Aim of the exercise: What is needed is an exact transcription of every entry below.

Recorded information:
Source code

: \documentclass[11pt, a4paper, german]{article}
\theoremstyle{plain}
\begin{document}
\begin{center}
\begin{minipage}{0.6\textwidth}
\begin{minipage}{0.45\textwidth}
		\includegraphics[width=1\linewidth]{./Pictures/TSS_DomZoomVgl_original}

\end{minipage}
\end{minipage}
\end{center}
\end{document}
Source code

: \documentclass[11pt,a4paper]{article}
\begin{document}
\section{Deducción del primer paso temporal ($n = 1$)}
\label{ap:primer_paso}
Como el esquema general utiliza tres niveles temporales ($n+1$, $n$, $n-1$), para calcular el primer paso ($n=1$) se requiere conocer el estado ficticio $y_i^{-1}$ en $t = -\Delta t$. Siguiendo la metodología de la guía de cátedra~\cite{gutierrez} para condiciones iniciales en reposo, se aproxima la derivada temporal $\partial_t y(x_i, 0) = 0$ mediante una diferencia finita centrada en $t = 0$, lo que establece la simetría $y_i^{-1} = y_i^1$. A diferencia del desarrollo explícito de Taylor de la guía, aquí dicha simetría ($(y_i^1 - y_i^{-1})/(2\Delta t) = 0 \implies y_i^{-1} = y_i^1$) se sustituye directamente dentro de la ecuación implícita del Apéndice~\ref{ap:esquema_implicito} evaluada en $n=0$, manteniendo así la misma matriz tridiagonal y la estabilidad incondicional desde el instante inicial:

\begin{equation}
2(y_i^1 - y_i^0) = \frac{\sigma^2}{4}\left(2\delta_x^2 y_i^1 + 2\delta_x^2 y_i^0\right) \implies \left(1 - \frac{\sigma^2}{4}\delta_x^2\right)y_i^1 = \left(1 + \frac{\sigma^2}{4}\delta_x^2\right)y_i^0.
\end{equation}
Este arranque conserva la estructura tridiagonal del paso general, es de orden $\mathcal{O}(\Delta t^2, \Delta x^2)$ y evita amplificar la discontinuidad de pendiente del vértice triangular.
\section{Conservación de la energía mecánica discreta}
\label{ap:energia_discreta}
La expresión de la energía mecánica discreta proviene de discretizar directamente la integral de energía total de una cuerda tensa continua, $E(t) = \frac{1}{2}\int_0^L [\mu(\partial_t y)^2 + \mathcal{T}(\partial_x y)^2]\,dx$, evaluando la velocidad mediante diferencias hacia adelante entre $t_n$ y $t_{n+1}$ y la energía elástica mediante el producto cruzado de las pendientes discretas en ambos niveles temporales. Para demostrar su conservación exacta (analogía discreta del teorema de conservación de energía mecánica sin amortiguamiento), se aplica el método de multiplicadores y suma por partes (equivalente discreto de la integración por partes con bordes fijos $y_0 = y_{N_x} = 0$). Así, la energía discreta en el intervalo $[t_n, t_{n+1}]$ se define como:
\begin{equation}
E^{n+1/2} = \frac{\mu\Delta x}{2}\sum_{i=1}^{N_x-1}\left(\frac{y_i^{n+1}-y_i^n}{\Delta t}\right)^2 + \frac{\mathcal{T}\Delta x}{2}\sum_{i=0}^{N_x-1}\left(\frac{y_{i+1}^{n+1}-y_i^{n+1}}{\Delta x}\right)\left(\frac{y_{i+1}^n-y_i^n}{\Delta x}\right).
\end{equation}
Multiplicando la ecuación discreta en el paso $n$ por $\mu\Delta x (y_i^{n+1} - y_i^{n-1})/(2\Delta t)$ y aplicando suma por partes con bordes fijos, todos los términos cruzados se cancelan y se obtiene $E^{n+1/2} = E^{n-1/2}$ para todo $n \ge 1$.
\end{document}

Your response:
Source code

: \documentclass[11pt, a4paper, german]{article}
\theoremstyle{plain}
\begin{document}
\begin{center}
\begin{minipage}{0.6\textwidth}
\begin{minipage}{0.45\textwidth}
		\includegraphics[width=1\linewidth]{./Pictures/TSS_DomZoomVgl_original}

\end{minipage}
\end{minipage}
\end{center}
\end{document}
Source code

: \documentclass[11pt,a4paper]{article}
\begin{document}
\section{Deducción del primer paso temporal ($n = 1$)}
\label{ap:primer_paso}
Como el esquema general utiliza tres niveles temporales ($n+1$, $n$, $n-1$), para calcular el primer paso ($n=1$) se requiere conocer el estado ficticio $y_i^{-1}$ en $t = -\Delta t$. Siguiendo la metodología de la guía de cátedra~\cite{gutierrez} para condiciones iniciales en reposo, se aproxima la derivada temporal $\partial_t y(x_i, 0) = 0$ mediante una diferencia finita centrada en $t = 0$, lo que establece la simetría $y_i^{-1} = y_i^1$. A diferencia del desarrollo explícito de Taylor de la guía, aquí dicha simetría ($(y_i^1 - y_i^{-1})/(2\Delta t) = 0 \implies y_i^{-1} = y_i^1$) se sustituye directamente dentro de la ecuación implícita del Apéndice~\ref{ap:esquema_implicito} evaluada en $n=0$, manteniendo así la misma matriz tridiagonal y la estabilidad incondicional desde el instante inicial:

\begin{equation}
2(y_i^1 - y_i^0) = \frac{\sigma^2}{4}\left(2\delta_x^2 y_i^1 + 2\delta_x^2 y_i^0\right) \implies \left(1 - \frac{\sigma^2}{4}\delta_x^2\right)y_i^1 = \left(1 + \frac{\sigma^2}{4}\delta_x^2\right)y_i^0.
\end{equation}
Este arranque conserva la estructura tridiagonal del paso general, es de orden $\mathcal{O}(\Delta t^2, \Delta x^2)$ y evita amplificar la discontinuidad de pendiente del vértice triangular.
\section{Conservación de la energía mecánica discreta}
\label{ap:energia_discreta}
La expresión de la energía mecánica discreta proviene de discretizar directamente la integral de energía total de una cuerda tensa continua, $E(t) = \frac{1}{2}\int_0^L [\mu(\partial_t y)^2 + \mathcal{T}(\partial_x y)^2]\,dx$, evaluando la velocidad mediante diferencias hacia adelante entre $t_n$ y $t_{n+1}$ y la energía elástica mediante el producto cruzado de las pendientes discretas en ambos niveles temporales. Para demostrar su conservación exacta (analogía discreta del teorema de conservación de energía mecánica sin amortiguamiento), se aplica el método de multiplicadores y suma por partes (equivalente discreto de la integración por partes con bordes fijos $y_0 = y_{N_x} = 0$). Así, la energía discreta en el intervalo $[t_n, t_{n+1}]$ se define como:
\begin{equation}
E^{n+1/2} = \frac{\mu\Delta x}{2}\sum_{i=1}^{N_x-1}\left(\frac{y_i^{n+1}-y_i^n}{\Delta t}\right)^2 + \frac{\mathcal{T}\Delta x}{2}\sum_{i=0}^{N_x-1}\left(\frac{y_{i+1}^{n+1}-y_i^{n+1}}{\Delta x}\right)\left(\frac{y_{i+1}^n-y_i^n}{\Delta x}\right).
\end{equation}
Multiplicando la ecuación discreta en el paso $n$ por $\mu\Delta x (y_i^{n+1} - y_i^{n-1})/(2\Delta t)$ y aplicando suma por partes con bordes fijos, todos los términos cruzados se cancelan y se obtiene $E^{n+1/2} = E^{n-1/2}$ para todo $n \ge 1$.
\end{document}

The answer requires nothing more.